> **Task item**
The data below holds the lines to copy: everything from the line containing "2. What Resources I used" to the line containing "any new concept***", both ends included, set down exactly.

/---

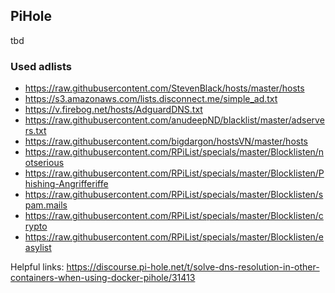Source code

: ## PiHole
tbd

### Used adlists
- https://raw.githubusercontent.com/StevenBlack/hosts/master/hosts
- https://s3.amazonaws.com/lists.disconnect.me/simple_ad.txt
- https://v.firebog.net/hosts/AdguardDNS.txt
- https://raw.githubusercontent.com/anudeepND/blacklist/master/adservers.txt
- https://raw.githubusercontent.com/bigdargon/hostsVN/master/hosts
- https://raw.githubusercontent.com/RPiList/specials/master/Blocklisten/notserious
- https://raw.githubusercontent.com/RPiList/specials/master/Blocklisten/Phishing-Angrifferiffe
- https://raw.githubusercontent.com/RPiList/specials/master/Blocklisten/spam.mails
- https://raw.githubusercontent.com/RPiList/specials/master/Blocklisten/crypto
- https://raw.githubusercontent.com/RPiList/specials/master/Blocklisten/easylist


Helpful links:
https://discourse.pi-hole.net/t/solve-dns-resolution-in-other-containers-when-using-docker-pihole/31413
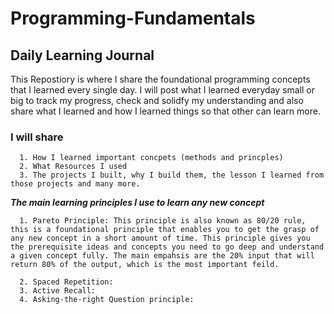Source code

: # **Programming-Fundamentals**

## **Daily Learning Journal**

This Repostiory is where I share the foundational programming concepts that I learned every single day. I will post what I learned everyday small or big to track my progress, check and solidfy my understanding and also share what I learned and how I learned things so that other can learn more.  

### I will share 
      1. How I learned important concpets (methods and princples)
      2. What Resources I used 
      3. The projects I built, why I build them, the lesson I learned from those projects and many more. 

***The main learning principles I use to learn any new concept***
      
      1. Pareto Principle: This principle is also known as 80/20 rule, this is a foundational principle that enables you to get the grasp of any new concept in a short amount of time. This principle gives you the prerequisite ideas and concepts you need to go deep and understand a given concept fully. The main empahsis are the 20% input that will return 80% of the output, which is the most important feild. 

      2. Spaced Repetition: 
      3. Active Recall:
      4. Asking-the-right Question principle:

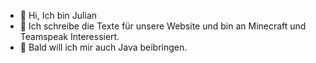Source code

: - 👋 Hi, Ich bin Julian
- 👀 Ich schreibe die Texte für unsere Website und bin an Minecraft und Teamspeak Interessiert.
- 🌱 Bald will ich mir auch Java beibringen.

<!---
julius848803/julius848803 is a ✨ special ✨ repository because its `README.md` (this file) appears on your GitHub profile.
You can click the Preview link to take a look at your changes.
--->
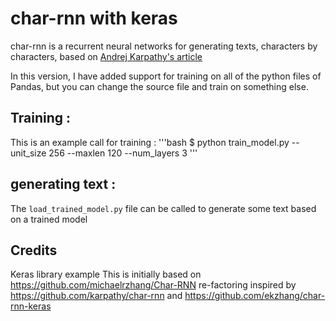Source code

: # char-rnn with keras

char-rnn is a recurrent neural networks for generating texts, characters by characters, based on [Andrej Karpathy's article](http://karpathy.github.io/2015/05/21/rnn-effectiveness)

In this version, I have added support for training on all of the python files of Pandas, but you can change the source file and train on something else.

## Training : 
This is an example call for training : 
'''bash
$ python train_model.py --unit_size 256 --maxlen 120 --num_layers 3
'''
## generating text :
The `load_trained_model.py` file can be called to generate some text based on a trained model


## Credits
Keras library example
This is initially based on https://github.com/michaelrzhang/Char-RNN
re-factoring inspired by https://github.com/karpathy/char-rnn and https://github.com/ekzhang/char-rnn-keras
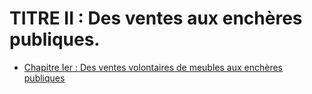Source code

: # TITRE II : Des ventes aux enchères publiques.

- [Chapitre Ier : Des ventes volontaires de meubles aux enchères publiques](chapitre-ier)
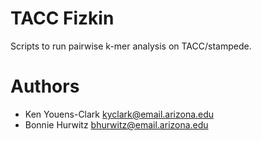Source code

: # TACC Fizkin

Scripts to run pairwise k-mer analysis on TACC/stampede. 

# Authors

* Ken Youens-Clark <kyclark@email.arizona.edu>
* Bonnie Hurwitz <bhurwitz@email.arizona.edu>
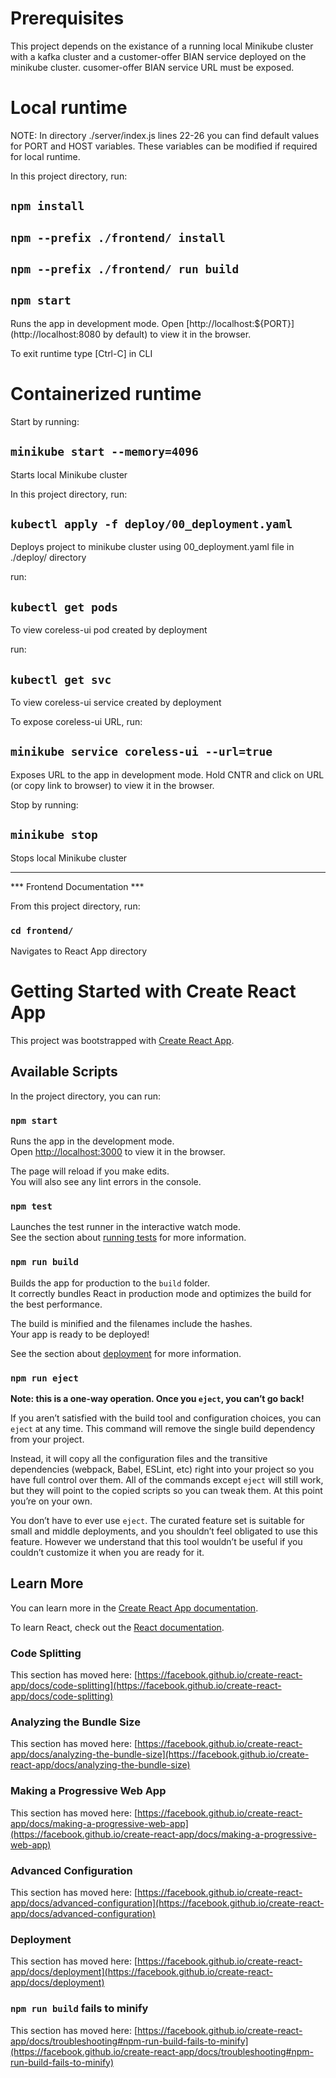 # Prerequisites

This project depends on the existance of a running local Minikube cluster
with a kafka cluster and a customer-offer BIAN service deployed on the minikube cluster.
cusomer-offer BIAN service URL must be exposed.

# Local runtime

NOTE: 
In directory ./server/index.js lines 22-26 you can find default values for PORT and HOST variables.
These variables can be modified if required for local runtime.

In this project directory, run:

## `npm install`

## `npm --prefix ./frontend/ install`

## `npm --prefix ./frontend/ run build`

## `npm start`

Runs the app in development mode.
Open [http://localhost:${PORT}](http://localhost:8080 by default) to view it in the browser.

To exit runtime type [Ctrl-C] in CLI

# Containerized runtime

Start by running:

## `minikube start --memory=4096`

Starts local Minikube cluster

In this project directory, run:

## `kubectl apply -f deploy/00_deployment.yaml`

Deploys project to minikube cluster using 00_deployment.yaml file in ./deploy/ directory

run:

## `kubectl get pods`

To view coreless-ui pod created by deployment

run:

## `kubectl get svc`

To view coreless-ui service created by deployment

To expose coreless-ui URL, run:

## `minikube service coreless-ui --url=true`

Exposes URL to the app in development mode.
Hold CNTR and click on URL (or copy link to browser) to view it in the browser.

Stop by running:

## `minikube stop`

Stops local Minikube cluster

---

*** Frontend Documentation ***

From this project directory, run:

### `cd frontend/`

Navigates to React App directory

# Getting Started with Create React App

This project was bootstrapped with [Create React App](https://github.com/facebook/create-react-app).

## Available Scripts

In the project directory, you can run:

### `npm start`

Runs the app in the development mode.\
Open [http://localhost:3000](http://localhost:3000) to view it in the browser.

The page will reload if you make edits.\
You will also see any lint errors in the console.

### `npm test`

Launches the test runner in the interactive watch mode.\
See the section about [running tests](https://facebook.github.io/create-react-app/docs/running-tests) for more information.

### `npm run build`

Builds the app for production to the `build` folder.\
It correctly bundles React in production mode and optimizes the build for the best performance.

The build is minified and the filenames include the hashes.\
Your app is ready to be deployed!

See the section about [deployment](https://facebook.github.io/create-react-app/docs/deployment) for more information.

### `npm run eject`

**Note: this is a one-way operation. Once you `eject`, you can’t go back!**

If you aren’t satisfied with the build tool and configuration choices, you can `eject` at any time. This command will remove the single build dependency from your project.

Instead, it will copy all the configuration files and the transitive dependencies (webpack, Babel, ESLint, etc) right into your project so you have full control over them. All of the commands except `eject` will still work, but they will point to the copied scripts so you can tweak them. At this point you’re on your own.

You don’t have to ever use `eject`. The curated feature set is suitable for small and middle deployments, and you shouldn’t feel obligated to use this feature. However we understand that this tool wouldn’t be useful if you couldn’t customize it when you are ready for it.

## Learn More

You can learn more in the [Create React App documentation](https://facebook.github.io/create-react-app/docs/getting-started).

To learn React, check out the [React documentation](https://reactjs.org/).

### Code Splitting

This section has moved here: [https://facebook.github.io/create-react-app/docs/code-splitting](https://facebook.github.io/create-react-app/docs/code-splitting)

### Analyzing the Bundle Size

This section has moved here: [https://facebook.github.io/create-react-app/docs/analyzing-the-bundle-size](https://facebook.github.io/create-react-app/docs/analyzing-the-bundle-size)

### Making a Progressive Web App

This section has moved here: [https://facebook.github.io/create-react-app/docs/making-a-progressive-web-app](https://facebook.github.io/create-react-app/docs/making-a-progressive-web-app)

### Advanced Configuration

This section has moved here: [https://facebook.github.io/create-react-app/docs/advanced-configuration](https://facebook.github.io/create-react-app/docs/advanced-configuration)

### Deployment

This section has moved here: [https://facebook.github.io/create-react-app/docs/deployment](https://facebook.github.io/create-react-app/docs/deployment)

### `npm run build` fails to minify

This section has moved here: [https://facebook.github.io/create-react-app/docs/troubleshooting#npm-run-build-fails-to-minify](https://facebook.github.io/create-react-app/docs/troubleshooting#npm-run-build-fails-to-minify)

\---

> **Response below**
      2. What Resources I used 
      3. The projects I built, why I build them, the lesson I learned from those projects and many more. 

***The main learning principles I use to learn any new concept***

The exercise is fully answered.